# Learning Universal Authorship Representations

This is the official repository for the EMNLP 2021 paper ["Learning Universal Authorship Representations"](https://aclanthology.org/2021.emnlp-main.70/). The paper studies whether the authorship representations learned in one domain transfer to another. To do so, we conduct the first large-scale study of cross-domain transfer for authorship verification considering zero-shot transfers involving three disparate domains: Amazon Reviews, fanfiction short stories, and Reddit comments.

## HuggingFace
LUAR model variations are now available on HuggingFace!
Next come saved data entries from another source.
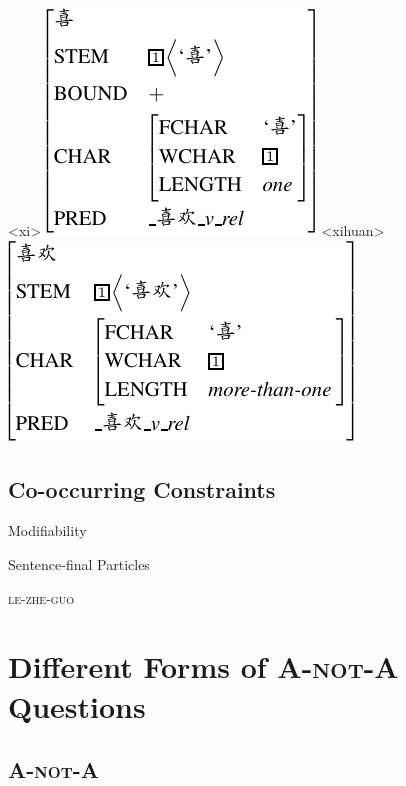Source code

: \documentclass[11pt]{article}
\def\anota{\textsc{A-not-A}}
\begin{document}
{\small 
{}
\a<xi>
\vspace{-10pt}
\newline
\includegraphics[scale=.8]{pdf/xi.pdf}
\a<xihuan>
\vspace{-10pt}
\newline
\includegraphics[scale=.8]{pdf/xihuan.pdf}
\xe}
\vspace{-20pt}





\subsection{Co-occurring Constraints}
\label{ssec:cooccurring}





Modifiability


Sentence-final Particles


\textsc{le-zhe-guo}




\section{Different Forms of {\anota} Questions}
\label{sec:forms}



\subsection{\textsc{A-not-A}}
\label{ssec:basic}
\end{document}
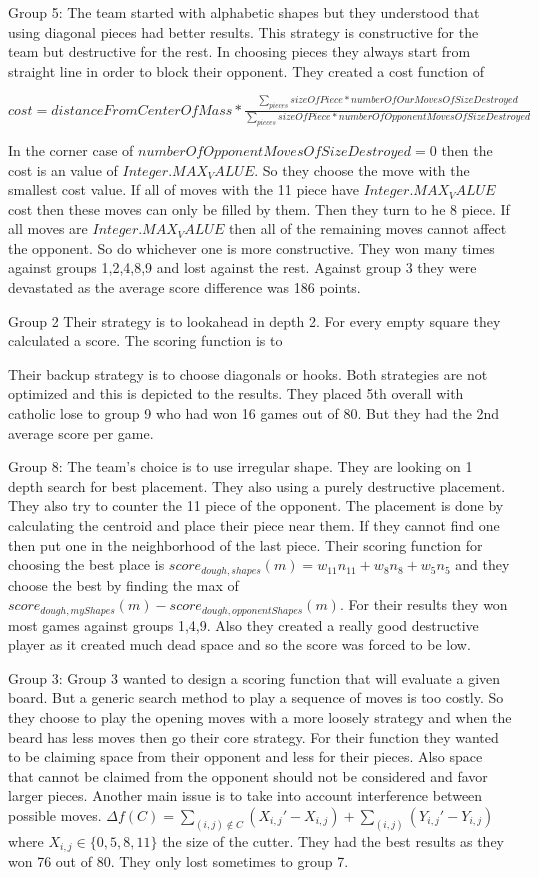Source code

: Group 5:
The team started with alphabetic shapes but they understood that using diagonal
pieces had better results. This strategy is constructive for the team but destructive
for the rest. In choosing pieces they always start from straight line in order to
block their opponent. They created a cost function of 

$cost = distanceFromCenterOfMass * 
\frac{\sum_{pieces}{sizeOfPiece*numberOfOurMovesOfSizeDestroyed}}{\sum_{pieces}{sizeOfPiece*numberOfOpponentMovesOfSizeDestroyed}}$

In the corner case of $numberOfOpponentMovesOfSizeDestroyed = 0$ then the cost 
is an value of $Integer.MAX_VALUE$. So they choose the move with the smallest cost
value. If all of moves with the 11 piece have $Integer.MAX_VALUE$ cost then these
moves can only be filled by them. Then they turn to he 8 piece. If all moves are
$Integer.MAX_VALUE$ then all of the remaining moves cannot affect the opponent.
So do whichever one is more constructive. They won many times against groups 
1,2,4,8,9 and lost against the rest. Against group 3 they were devastated as the
average score difference was 186 points. 

Group 2
Their strategy is to lookahead in depth 2. For every empty square they calculated
a score. The scoring function is to  

Their backup strategy is to choose diagonals or hooks. Both strategies are not 
optimized and this is depicted to the results. They placed 5th overall with
catholic lose to group 9 who had won 16 games out of 80. But they had the 2nd
average score per game.

Group 8:
The team's choice is to use irregular shape. They are looking on 1 depth search
for best placement. They also using a purely destructive placement. They also 
try to counter the 11 piece of the opponent. The placement is done by calculating
the centroid and place their piece near them. If they cannot find one then put 
one in the neighborhood of the last piece. Their scoring function for choosing 
the best place is $score_{dough,shapes}(m) = w_{11}n_{11} + w_8n_8 + w_5n_5$ and
they choose the best by finding the max of $score_{dough,myShapes}(m) - 
score_{dough,opponentShapes}(m)$. For their results they won most games against
groups 1,4,9. Also they created a really good destructive player as it created
much dead space and so the score was forced to be low.

Group 3:
Group 3 wanted to design a scoring function that will evaluate a given board.
But a generic search method to play a sequence of moves is too costly. So they 
choose to play the opening moves with a more loosely strategy and when the beard
has less moves then go their core strategy. For their function they wanted to be 
claiming space from their opponent and less for their pieces. Also space that 
cannot be claimed from the opponent should not be considered and favor larger 
pieces. Another main issue is to take into account interference between possible
moves. 
$\Delta f(C) = \sum\limits_{(i,j)\notin C} (X_{i,j}' - X_{i,j}) + \sum\limits_{(i,j)} (Y_{i,j}' - Y_{i,j})$ 
where $X_{i,j} \in \{0,5,8,11\}$ the size of the cutter. They had the best results
as they won 76 out of 80. They only lost sometimes to group 7.

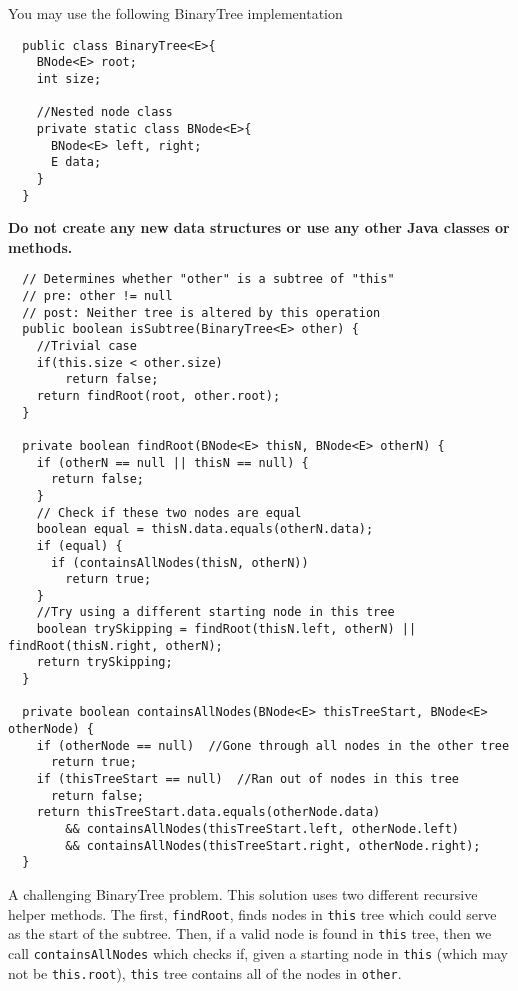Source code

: \documentclass[12pt,letter]{article}
\begin{document}
\vspace{4pt}
\noindent You may use the following BinaryTree implementation

\begin{verbatim}
  public class BinaryTree<E>{
    BNode<E> root;
    int size;

    //Nested node class
    private static class BNode<E>{
      BNode<E> left, right;
      E data;
    }
  }
\end{verbatim}

\noindent \textbf{Do not create any new data structures or use any other Java classes or methods.}

\clearpage
\begin{verbatim}
  // Determines whether "other" is a subtree of "this"
  // pre: other != null
  // post: Neither tree is altered by this operation
  public boolean isSubtree(BinaryTree<E> other) {
    //Trivial case
    if(this.size < other.size)
        return false;
    return findRoot(root, other.root);
  }

  private boolean findRoot(BNode<E> thisN, BNode<E> otherN) {
    if (otherN == null || thisN == null) {
      return false;
    }
    // Check if these two nodes are equal
    boolean equal = thisN.data.equals(otherN.data);
    if (equal) {
      if (containsAllNodes(thisN, otherN))
        return true;
    }
    //Try using a different starting node in this tree
    boolean trySkipping = findRoot(thisN.left, otherN) || findRoot(thisN.right, otherN);
    return trySkipping;
  }

  private boolean containsAllNodes(BNode<E> thisTreeStart, BNode<E> otherNode) {
    if (otherNode == null)  //Gone through all nodes in the other tree
      return true;
    if (thisTreeStart == null)  //Ran out of nodes in this tree
      return false;
    return thisTreeStart.data.equals(otherNode.data) 
        && containsAllNodes(thisTreeStart.left, otherNode.left)
        && containsAllNodes(thisTreeStart.right, otherNode.right);
  }
\end{verbatim}

\noindent A challenging BinaryTree problem. This solution uses two different recursive helper methods. The first,
\texttt{findRoot}, finds nodes in \texttt{this} tree which could serve as the start of the subtree. Then, if a valid
node is found in \texttt{this} tree, then we call \texttt{containsAllNodes} which checks if, given a starting node in \texttt{this} 
(which may not be \texttt{this.root}), \texttt{this} tree contains all of the nodes in \texttt{other}. 
\end{document}
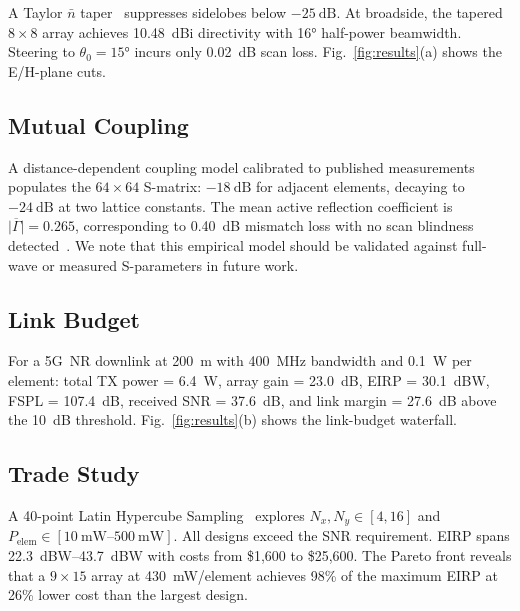 \documentclass[journal]{IEEEtran}
\begin{document}
A Taylor $\bar{n}$ taper~\cite{taylor1955} suppresses sidelobes below
$-\SI{25}{\deci\bel}$. At broadside, the tapered $8\times8$ array
achieves \SI{10.48}{dBi} directivity with \ang{16} half-power beamwidth.
Steering to $\theta_0 = \ang{15}$ incurs only \SI{0.02}{\deci\bel} scan
loss. Fig.~\ref{fig:results}(a) shows the E/H-plane cuts.

\subsection{Mutual Coupling}

A distance-dependent coupling model calibrated to published
measurements~\cite{pozar1994} populates the $64\times64$ S-matrix:
$-\SI{18}{\deci\bel}$ for adjacent elements, decaying to
$-\SI{24}{\deci\bel}$ at two lattice constants. The mean active
reflection coefficient is $\overline{|\Gamma|} = 0.265$, corresponding
to \SI{0.40}{\deci\bel} mismatch loss with no scan blindness
detected~\cite{pozar1984}. We note that this empirical model should be
validated against full-wave or measured S-parameters in future work.

\subsection{Link Budget}

For a 5G~NR downlink at \SI{200}{\meter} with \SI{400}{\mega\hertz}
bandwidth and \SI{0.1}{\watt} per element: total TX power =
\SI{6.4}{\watt}, array gain = \SI{23.0}{\deci\bel}, EIRP =
\SI{30.1}{dBW}, FSPL = \SI{107.4}{\deci\bel}, received SNR =
\SI{37.6}{\deci\bel}, and link margin = \SI{27.6}{\deci\bel} above the
\SI{10}{\deci\bel} threshold. Fig.~\ref{fig:results}(b) shows the
link-budget waterfall.

\subsection{Trade Study}

A 40-point Latin Hypercube Sampling~\cite{mckay1979} explores $N_x,
N_y \in [4, 16]$ and $P_\mathrm{elem} \in
[\SIrange{10}{500}{\milli\watt}]$. All designs exceed the SNR
requirement. EIRP spans \SIrange{22.3}{43.7}{dBW} with costs from
\$1,600 to \$25,600. The Pareto front reveals that a $9\times15$ array
at \SI{430}{\milli\watt}/element achieves 98\% of the maximum EIRP at
26\% lower cost than the largest design.

\end{document}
They can be found [here](https://huggingface.co/collections/rrivera1849/luar-65133328387d403b2e6f33a2).

## Installation
Run the following commands to create an environment and install all the required packages:
```bash
python3 -m venv vluar
. ./vluar/bin/activate
pip3 install -U pip
pip3 install -r requirements.txt
```

## Training

### UAR_Play
```bash
python main.py --dataset_name drama --data_path ../data/full_data/ --model_name sentence-transformers/all-distilroberta-v1 --do_learn --validate --evaluate --gpus 1 --experiment_id uar_play --validate_every 1 --batch_size 1 --episode_length 8 --token_max_length 64 --embedding_dim 512
```

### UAR_Scene
```bash
python main.py --dataset_name drama --data_path ../data/scene_data/ --model_name sentence-transformers/all-distilroberta-v1 --do_learn --validate --evaluate --gpus 1 --experiment_id uar_scene --validate_every 1 --batch_size 8 --episode_length 8 --token_max_length 64 --embedding_dim 512
```

## Testing 

Results of Table 2 (on DramaCV) are presented in the notebook `evaluate.ipynb`, where we used the best performing models from each of the training.